The present study aimed to investigate the relationship between acute rejection and human cytomegalovirus (HCMV) infection, as well as the coexpression of HLA-DR and immediate-early (IE) viral antigens, in 143 transbronchial biopsies and bronchoalveolar lavage fluids of 32 lung transplant recipients. We investigated the occurrence of morphologically overt viral infection with conventional histopathology, the expression of IE antigens with single labeling immunohistochemistry, the coexpression of IE antigens and HLA-DR molecules with double labeling techniques, and the presence of viral IE genes with polymerase chain reaction. Histopathologic study showed overt viral infections (12.6%) in 18 of the 143 biopsies; 8 were in a context of pneumonia and 10 were localizations without surrounding inflammatory cells; immunohistochemistry showed IE viral antigen expression in 31 (21.67%); PCR detected viral IE genes in 73/143 lavage fluids and biopsies (51%).

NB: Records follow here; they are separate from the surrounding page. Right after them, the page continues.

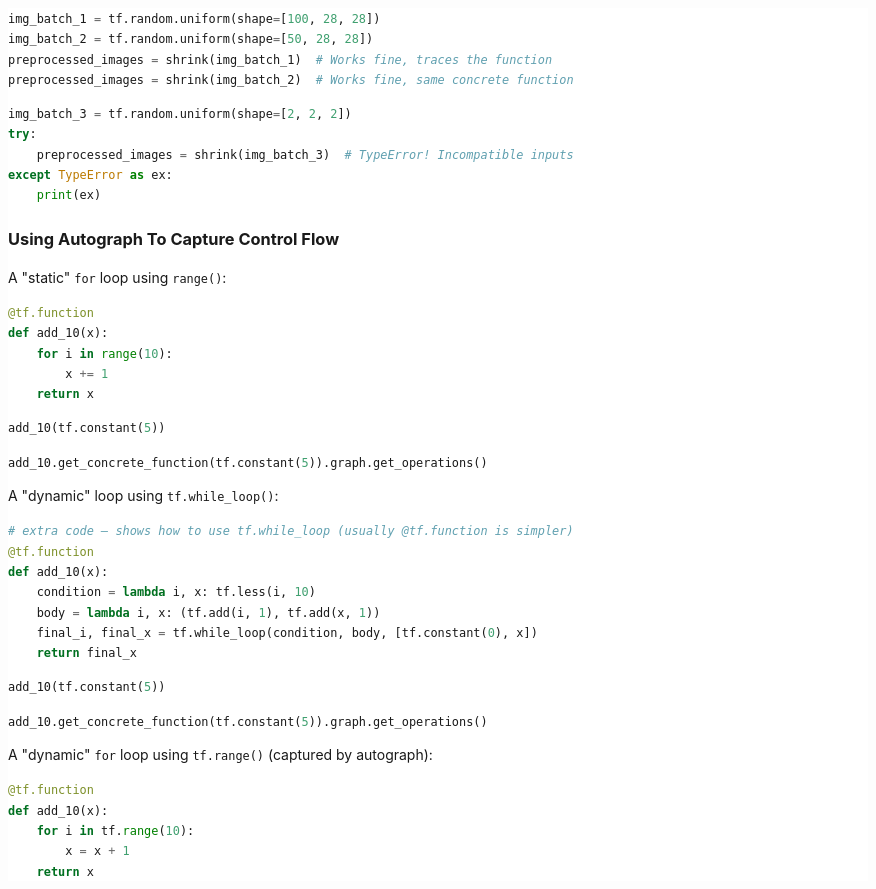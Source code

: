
 ```python
img_batch_1 = tf.random.uniform(shape=[100, 28, 28])
img_batch_2 = tf.random.uniform(shape=[50, 28, 28])
preprocessed_images = shrink(img_batch_1)  # Works fine, traces the function
preprocessed_images = shrink(img_batch_2)  # Works fine, same concrete function
```

```python
img_batch_3 = tf.random.uniform(shape=[2, 2, 2])
try:
    preprocessed_images = shrink(img_batch_3)  # TypeError! Incompatible inputs
except TypeError as ex:
    print(ex)
```

### Using Autograph To Capture Control Flow


A "static" `for` loop using `range()`:

```python
@tf.function
def add_10(x):
    for i in range(10):
        x += 1
    return x
```

```python
add_10(tf.constant(5))
```

```python
add_10.get_concrete_function(tf.constant(5)).graph.get_operations()
```

A "dynamic" loop using `tf.while_loop()`:

```python
# extra code – shows how to use tf.while_loop (usually @tf.function is simpler)
@tf.function
def add_10(x):
    condition = lambda i, x: tf.less(i, 10)
    body = lambda i, x: (tf.add(i, 1), tf.add(x, 1))
    final_i, final_x = tf.while_loop(condition, body, [tf.constant(0), x])
    return final_x
```

```python
add_10(tf.constant(5))
```

```python
add_10.get_concrete_function(tf.constant(5)).graph.get_operations()
```

A "dynamic" `for` loop using `tf.range()` (captured by autograph):

```python
@tf.function
def add_10(x):
    for i in tf.range(10):
        x = x + 1
    return x
```
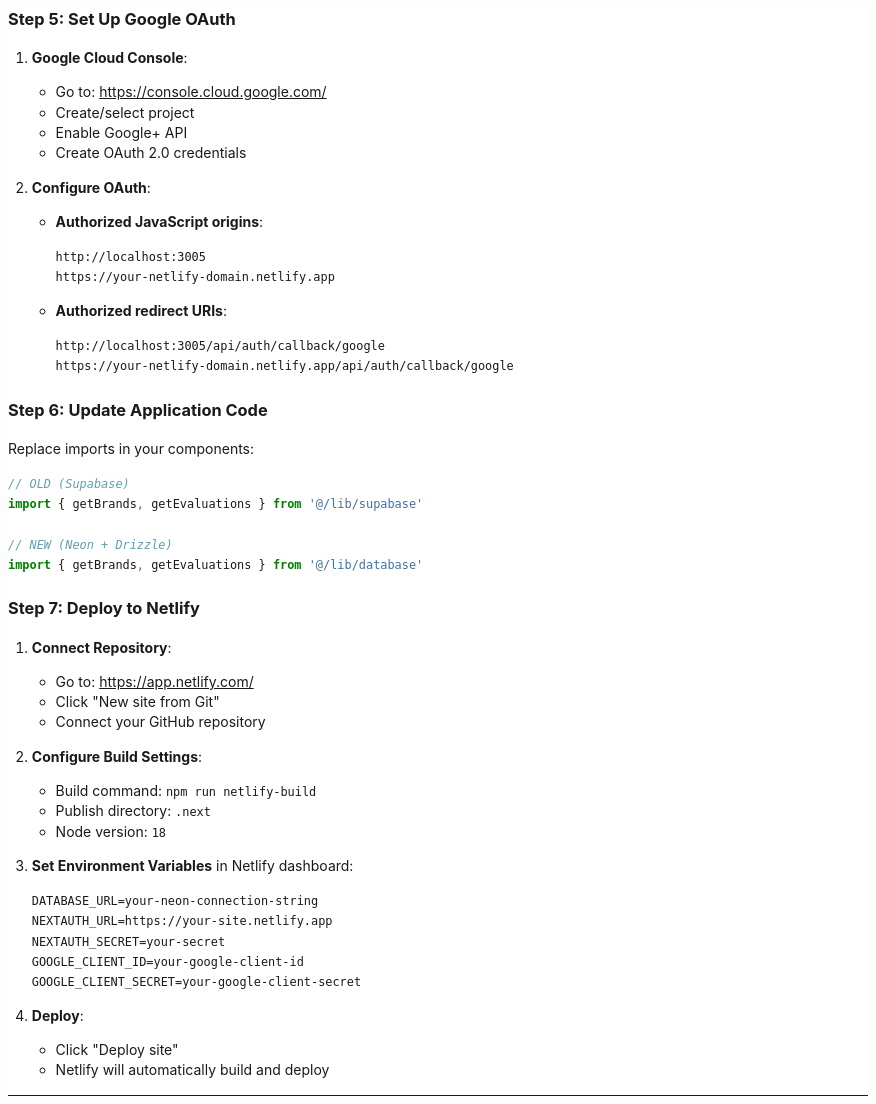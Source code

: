 ### Step 5: Set Up Google OAuth

1. **Google Cloud Console**:
   - Go to: https://console.cloud.google.com/
   - Create/select project
   - Enable Google+ API
   - Create OAuth 2.0 credentials

2. **Configure OAuth**:
   - **Authorized JavaScript origins**: 
     ```
     http://localhost:3005
     https://your-netlify-domain.netlify.app
     ```
   - **Authorized redirect URIs**:
     ```
     http://localhost:3005/api/auth/callback/google
     https://your-netlify-domain.netlify.app/api/auth/callback/google
     ```

### Step 6: Update Application Code

Replace imports in your components:

```typescript
// OLD (Supabase)
import { getBrands, getEvaluations } from '@/lib/supabase'

// NEW (Neon + Drizzle)
import { getBrands, getEvaluations } from '@/lib/database'
```

### Step 7: Deploy to Netlify

1. **Connect Repository**:
   - Go to: https://app.netlify.com/
   - Click "New site from Git"
   - Connect your GitHub repository

2. **Configure Build Settings**:
   - Build command: `npm run netlify-build`
   - Publish directory: `.next`
   - Node version: `18`

3. **Set Environment Variables** in Netlify dashboard:
   ```
   DATABASE_URL=your-neon-connection-string
   NEXTAUTH_URL=https://your-site.netlify.app
   NEXTAUTH_SECRET=your-secret
   GOOGLE_CLIENT_ID=your-google-client-id
   GOOGLE_CLIENT_SECRET=your-google-client-secret
   ```

4. **Deploy**:
   - Click "Deploy site"
   - Netlify will automatically build and deploy

---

The double labeling immunohistochemical technique showed that most IE antigen-expressing, noncytopathic cells were either HLA-DR negative in areas without infiltrates, or HLA-DR positive in those areas where inflammatory infiltrates were consistent, in the absence of viral cytopathy, with acute rejection. The results indicate that, in transplanted lung, the frequency of morphologically occult HCMV infection (as detected by immunohistochemically and/or PCR) is much higher than that of morphologically overt viral infection. The occurrence of inflammatory infiltrates (consistent with acute rejection) around morphologically occult infected cells and the possible lack of inflammation around both early- and late-infected cells suggest that in biopsies with occult infection the infiltrates should be attributed to allograft reaction. This conclusion would be in keeping with the coexpression of HLA-DR and HCMV IE in infiltrate-rich biopsies that are consistent with acute rejection, as well as with the absence of HLA-DR expression in IE antigen-positive cells in infiltrate-free-areas.